### [Work order]
Once the line with "that leads our lives." is found in the data, output it and each following line exactly, up to and including the line with "Due to this, the", and nothing before or after.

++++ Dataset content ++++

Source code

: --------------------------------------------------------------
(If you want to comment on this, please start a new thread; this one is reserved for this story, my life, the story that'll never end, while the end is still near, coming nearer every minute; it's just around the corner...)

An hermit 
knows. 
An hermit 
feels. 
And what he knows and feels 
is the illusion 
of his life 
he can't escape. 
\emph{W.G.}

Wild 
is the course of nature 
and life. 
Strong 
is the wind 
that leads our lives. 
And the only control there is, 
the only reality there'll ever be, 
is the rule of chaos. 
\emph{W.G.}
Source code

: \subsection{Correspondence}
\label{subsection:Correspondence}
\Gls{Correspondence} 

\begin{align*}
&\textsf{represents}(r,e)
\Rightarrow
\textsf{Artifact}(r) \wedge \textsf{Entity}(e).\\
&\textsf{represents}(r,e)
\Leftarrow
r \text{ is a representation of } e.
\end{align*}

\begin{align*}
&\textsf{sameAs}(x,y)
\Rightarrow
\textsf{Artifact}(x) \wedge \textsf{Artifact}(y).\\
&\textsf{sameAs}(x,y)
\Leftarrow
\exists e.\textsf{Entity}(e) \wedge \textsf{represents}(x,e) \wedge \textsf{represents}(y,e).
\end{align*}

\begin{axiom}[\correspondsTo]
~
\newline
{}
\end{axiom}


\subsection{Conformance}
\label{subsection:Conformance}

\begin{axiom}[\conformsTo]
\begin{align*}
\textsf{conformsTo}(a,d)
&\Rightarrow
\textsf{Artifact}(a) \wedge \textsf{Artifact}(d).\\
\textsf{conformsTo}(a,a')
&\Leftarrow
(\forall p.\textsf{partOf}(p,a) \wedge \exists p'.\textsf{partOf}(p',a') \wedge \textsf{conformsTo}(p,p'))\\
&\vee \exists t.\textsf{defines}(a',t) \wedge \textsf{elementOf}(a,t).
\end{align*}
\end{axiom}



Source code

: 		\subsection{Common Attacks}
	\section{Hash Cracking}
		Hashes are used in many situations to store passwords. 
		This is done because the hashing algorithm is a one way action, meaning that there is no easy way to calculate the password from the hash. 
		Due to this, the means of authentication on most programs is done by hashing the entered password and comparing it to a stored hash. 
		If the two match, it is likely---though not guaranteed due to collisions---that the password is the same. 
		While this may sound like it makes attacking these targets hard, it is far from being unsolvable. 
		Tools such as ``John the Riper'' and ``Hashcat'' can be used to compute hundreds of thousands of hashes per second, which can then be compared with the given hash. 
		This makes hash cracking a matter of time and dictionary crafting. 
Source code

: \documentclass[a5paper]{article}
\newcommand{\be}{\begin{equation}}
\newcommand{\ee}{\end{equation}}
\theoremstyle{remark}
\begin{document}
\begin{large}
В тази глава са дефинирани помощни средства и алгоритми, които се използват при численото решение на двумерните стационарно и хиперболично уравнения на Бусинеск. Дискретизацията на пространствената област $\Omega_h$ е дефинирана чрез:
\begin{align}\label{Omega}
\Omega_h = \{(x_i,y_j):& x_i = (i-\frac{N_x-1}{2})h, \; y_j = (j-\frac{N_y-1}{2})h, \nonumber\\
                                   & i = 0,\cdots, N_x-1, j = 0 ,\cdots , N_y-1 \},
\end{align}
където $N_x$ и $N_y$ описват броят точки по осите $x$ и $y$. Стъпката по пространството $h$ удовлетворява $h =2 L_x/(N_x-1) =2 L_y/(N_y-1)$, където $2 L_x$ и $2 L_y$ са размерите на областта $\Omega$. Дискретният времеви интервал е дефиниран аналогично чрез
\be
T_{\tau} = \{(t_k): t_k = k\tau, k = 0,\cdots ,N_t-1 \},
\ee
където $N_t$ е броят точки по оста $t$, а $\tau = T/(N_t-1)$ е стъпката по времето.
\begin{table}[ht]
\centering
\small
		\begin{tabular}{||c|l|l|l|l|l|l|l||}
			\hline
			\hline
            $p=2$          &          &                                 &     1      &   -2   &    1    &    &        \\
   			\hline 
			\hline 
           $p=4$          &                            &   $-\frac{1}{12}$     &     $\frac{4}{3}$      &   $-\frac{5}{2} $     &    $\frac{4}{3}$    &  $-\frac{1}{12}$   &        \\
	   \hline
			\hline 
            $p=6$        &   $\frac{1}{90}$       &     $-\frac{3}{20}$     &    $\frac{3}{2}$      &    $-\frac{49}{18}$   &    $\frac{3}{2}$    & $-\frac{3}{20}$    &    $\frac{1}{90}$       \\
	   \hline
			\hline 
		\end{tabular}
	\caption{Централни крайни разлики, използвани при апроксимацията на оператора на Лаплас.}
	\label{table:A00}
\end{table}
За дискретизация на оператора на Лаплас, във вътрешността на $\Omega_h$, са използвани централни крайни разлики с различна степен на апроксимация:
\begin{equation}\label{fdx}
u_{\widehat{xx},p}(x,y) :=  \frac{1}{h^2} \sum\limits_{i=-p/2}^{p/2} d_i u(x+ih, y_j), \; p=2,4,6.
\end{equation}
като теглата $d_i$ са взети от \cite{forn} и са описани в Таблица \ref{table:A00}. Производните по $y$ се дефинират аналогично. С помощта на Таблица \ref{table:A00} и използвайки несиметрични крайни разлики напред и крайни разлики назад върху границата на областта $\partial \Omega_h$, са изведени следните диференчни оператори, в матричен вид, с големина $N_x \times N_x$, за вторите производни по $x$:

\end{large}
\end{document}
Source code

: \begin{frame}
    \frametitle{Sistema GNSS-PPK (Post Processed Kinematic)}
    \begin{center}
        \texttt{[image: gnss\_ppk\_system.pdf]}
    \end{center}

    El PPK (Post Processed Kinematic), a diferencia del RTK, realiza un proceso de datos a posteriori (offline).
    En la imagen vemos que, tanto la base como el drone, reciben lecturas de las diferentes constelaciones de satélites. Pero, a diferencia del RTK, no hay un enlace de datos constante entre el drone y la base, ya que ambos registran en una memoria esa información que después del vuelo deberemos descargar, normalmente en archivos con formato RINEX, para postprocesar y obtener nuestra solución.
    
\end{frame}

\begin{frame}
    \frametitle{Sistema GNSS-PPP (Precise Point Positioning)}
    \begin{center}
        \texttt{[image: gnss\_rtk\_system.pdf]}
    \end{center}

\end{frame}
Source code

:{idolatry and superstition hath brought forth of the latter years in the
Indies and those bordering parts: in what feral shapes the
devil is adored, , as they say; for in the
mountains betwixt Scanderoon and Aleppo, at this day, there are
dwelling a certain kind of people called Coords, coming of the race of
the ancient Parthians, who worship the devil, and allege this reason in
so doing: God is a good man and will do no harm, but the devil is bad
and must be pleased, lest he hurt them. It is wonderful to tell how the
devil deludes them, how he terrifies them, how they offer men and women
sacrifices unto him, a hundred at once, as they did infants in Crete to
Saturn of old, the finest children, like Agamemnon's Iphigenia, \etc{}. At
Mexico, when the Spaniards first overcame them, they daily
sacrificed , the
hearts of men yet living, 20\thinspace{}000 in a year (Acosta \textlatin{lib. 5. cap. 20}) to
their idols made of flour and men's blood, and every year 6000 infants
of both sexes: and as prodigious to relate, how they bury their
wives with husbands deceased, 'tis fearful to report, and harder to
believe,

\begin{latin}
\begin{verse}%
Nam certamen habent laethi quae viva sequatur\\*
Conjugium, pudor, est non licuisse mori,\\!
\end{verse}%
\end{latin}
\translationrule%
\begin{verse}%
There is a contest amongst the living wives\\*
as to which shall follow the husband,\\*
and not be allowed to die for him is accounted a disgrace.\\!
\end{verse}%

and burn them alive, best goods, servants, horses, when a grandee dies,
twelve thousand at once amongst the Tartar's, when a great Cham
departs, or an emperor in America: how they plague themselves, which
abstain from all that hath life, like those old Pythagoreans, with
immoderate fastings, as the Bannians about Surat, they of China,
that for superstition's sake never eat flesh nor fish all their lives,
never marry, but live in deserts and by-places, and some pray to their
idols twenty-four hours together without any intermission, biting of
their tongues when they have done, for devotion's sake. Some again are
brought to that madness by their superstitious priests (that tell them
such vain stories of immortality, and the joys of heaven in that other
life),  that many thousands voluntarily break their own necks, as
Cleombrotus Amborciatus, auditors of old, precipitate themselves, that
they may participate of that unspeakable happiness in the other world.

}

++++

### [Written response]
that leads our lives. 
And the only control there is, 
the only reality there'll ever be, 
is the rule of chaos. 
\emph{W.G.}
Source code

: \subsection{Correspondence}
\label{subsection:Correspondence}
\Gls{Correspondence} 

\begin{align*}
&\textsf{represents}(r,e)
\Rightarrow
\textsf{Artifact}(r) \wedge \textsf{Entity}(e).\\
&\textsf{represents}(r,e)
\Leftarrow
r \text{ is a representation of } e.
\end{align*}

\begin{align*}
&\textsf{sameAs}(x,y)
\Rightarrow
\textsf{Artifact}(x) \wedge \textsf{Artifact}(y).\\
&\textsf{sameAs}(x,y)
\Leftarrow
\exists e.\textsf{Entity}(e) \wedge \textsf{represents}(x,e) \wedge \textsf{represents}(y,e).
\end{align*}

\begin{axiom}[\correspondsTo]
~
\newline
{}
\end{axiom}


\subsection{Conformance}
\label{subsection:Conformance}

\begin{axiom}[\conformsTo]
\begin{align*}
\textsf{conformsTo}(a,d)
&\Rightarrow
\textsf{Artifact}(a) \wedge \textsf{Artifact}(d).\\
\textsf{conformsTo}(a,a')
&\Leftarrow
(\forall p.\textsf{partOf}(p,a) \wedge \exists p'.\textsf{partOf}(p',a') \wedge \textsf{conformsTo}(p,p'))\\
&\vee \exists t.\textsf{defines}(a',t) \wedge \textsf{elementOf}(a,t).
\end{align*}
\end{axiom}



Source code

: 		\subsection{Common Attacks}
	\section{Hash Cracking}
		Hashes are used in many situations to store passwords. 
		This is done because the hashing algorithm is a one way action, meaning that there is no easy way to calculate the password from the hash. 
		Due to this, the means of authentication on most programs is done by hashing the entered password and comparing it to a stored hash. 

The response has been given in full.